Poppy had the most generous heart I’d ever known. His presence provided an immediate warmth, comfort, and joy when he walked in the room. He was filled with life and made everyone around him feel like the most important person in the world. Who would have thought that his wonderful heart would be the thing that failed him in the end? “El?” my mom calls again.
“I’m right here, Mom, coming in.”
As soon as we walk into the living room, I’m hit with a rush of their scent, an aura that transcends all time and space. A combination of woodsy vanilla, cinnamon, musk, and sugar, perfectly blended, blankets the room. I want to bottle it. But an overwhelming panic fills my chest. I haven’t stepped foot into the cottage since his last day.
I can’t breathe.
“Nonna, I smell Poppy!”
“Is that a good thing or a bad thing?” my mom laughs. Poppy was well known for being a jokester, and passing gas was one of his favorite pastimes.
“Come here, honey.” My mother wraps me in her arms. Nonna shuffles out from the kitchen and I break from my mom to hug her. She is smaller than I remember, and I feel her shoulder blades against my arms. I feel so sorry for her. What will she do now that she’s alone? How do you spend fifty years with someone and then, just like that, they’re gone?
Aunt Lena and Uncle Luca embrace us both, and then Uncle Luca disappears into the kitchen to pour a glass of wine, as he always does when he first arrives.
“I don’t know where to begin,” Nonna whispers. She walks to the back window and peers outside.
“Maybe we tackle one room at a time together?” Mom suggests.
I give my mother a look. I am not ready to pull apart the cottage.
“We’re just doing a little at a time for now, El, so it’s not so overwhelming. Nonna might stay with Aunt Lena and Uncle Luca for a while,” she says, looking at Nonna, “until we can figure out what’s happening with the cottage.”
“What’s happening with the cottage?”
“Don’t think the worst, El. We’ll talk more later.”
I don’t want to talk about it ever let alone later. I turn to Nonna who’s staring out the window.
“Nonna, did Mom tell you that I have the scrapbooks and Poppy’s oil paintings?”
She nods, holding her gaze on the lake.
“I’d like to hold on to them for a while ... if that’s okay?”
“Yes, honey, of course it is,” she says.
“Mind if I take the paintings and have them matted and reframed?

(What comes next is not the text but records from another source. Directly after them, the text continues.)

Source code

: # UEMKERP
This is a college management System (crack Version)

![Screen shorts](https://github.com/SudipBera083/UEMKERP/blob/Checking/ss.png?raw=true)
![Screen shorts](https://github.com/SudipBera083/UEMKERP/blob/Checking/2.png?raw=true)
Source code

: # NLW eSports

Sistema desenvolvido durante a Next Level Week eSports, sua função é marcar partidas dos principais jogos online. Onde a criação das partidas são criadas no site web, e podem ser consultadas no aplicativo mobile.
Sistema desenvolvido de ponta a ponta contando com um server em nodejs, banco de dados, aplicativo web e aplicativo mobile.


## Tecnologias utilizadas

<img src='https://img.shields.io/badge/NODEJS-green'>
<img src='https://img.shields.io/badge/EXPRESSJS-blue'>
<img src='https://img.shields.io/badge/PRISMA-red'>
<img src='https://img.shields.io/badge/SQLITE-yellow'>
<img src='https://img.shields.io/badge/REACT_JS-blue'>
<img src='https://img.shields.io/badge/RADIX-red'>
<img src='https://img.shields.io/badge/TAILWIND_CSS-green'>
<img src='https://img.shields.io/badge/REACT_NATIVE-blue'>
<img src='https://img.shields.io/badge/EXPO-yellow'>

You know, to honor him. I know it’s something he would’ve loved, but never got the chance to do. I’d like to—”
“Of course, sweetie. That’s very thoughtful of you.”

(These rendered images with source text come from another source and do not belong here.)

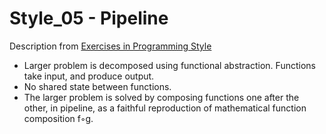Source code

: # Style_05 - Pipeline
Description from [Exercises in Programming Style](http://www.amazon.com/Exercises-Programming-Style-Cristina-Videira/dp/1482227371/)
* Larger problem is decomposed using functional abstraction. Functions take input, and produce output.
* No shared state between functions.
* The larger problem is solved by composing functions one after the other, in pipeline, as a faithful reproduction of mathematical function composition f◦g.
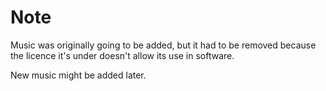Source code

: # Note

Music was originally going to be added, but it had to be removed because the licence it's under doesn't allow its use in software.

New music might be added later.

“Okay, Nonna. I’ll bring them right back as soon as possible.” She turns and winks, smiling half-heartedly.
A lonely silence fills the house for the next several hours. Only the soft sounds of clothes being carefully placed into boxes and the tearing of packaging tape can be heard. An uncomfortable, nagging feeling returns to my stomach and I stop what I’m doing to walk about the cottage, imagining the best hiding spots for a secret box.

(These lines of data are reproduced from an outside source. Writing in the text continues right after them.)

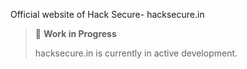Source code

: Official website of Hack Secure- hacksecure.in

> 🚧 **Work in Progress**
>
> hacksecure.in is currently in active development.
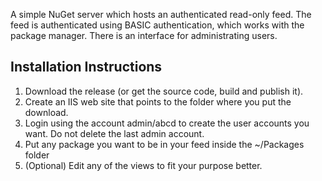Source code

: ﻿A simple NuGet server which hosts an authenticated read-only feed. The feed is authenticated using BASIC authentication, which works with the package manager. There is an interface for administrating users.

Installation Instructions
----
1. Download the release (or get the source code, build and publish it).
2. Create an IIS web site that points to the folder where you put the download.
3. Login using the account admin/abcd to create the user accounts you want. Do not delete the last admin account.
4. Put any package you want to be in your feed inside the ~/Packages folder
5. (Optional) Edit any of the views to fit your purpose better.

As I’m about to leave, Nonna asks me if I’d like to take another box of scrapbooks she’d found in Poppy’s study. I hadn’t remembered seeing them before and happily agree. She shows me to the study and motions to an uncovered box on the floor next to Poppy’s desk. It’s tightly packed with old photo albums, and I can tell by its bulging edges that it’s heavy. I squat close to the floor and hoist it to my thighs, and then one more big lift at my waist. The musty smell emanating from the box makes me cough and sneeze. I slightly bend to kiss Nonna’s cold little forehead and tell her I love her before heading to my car.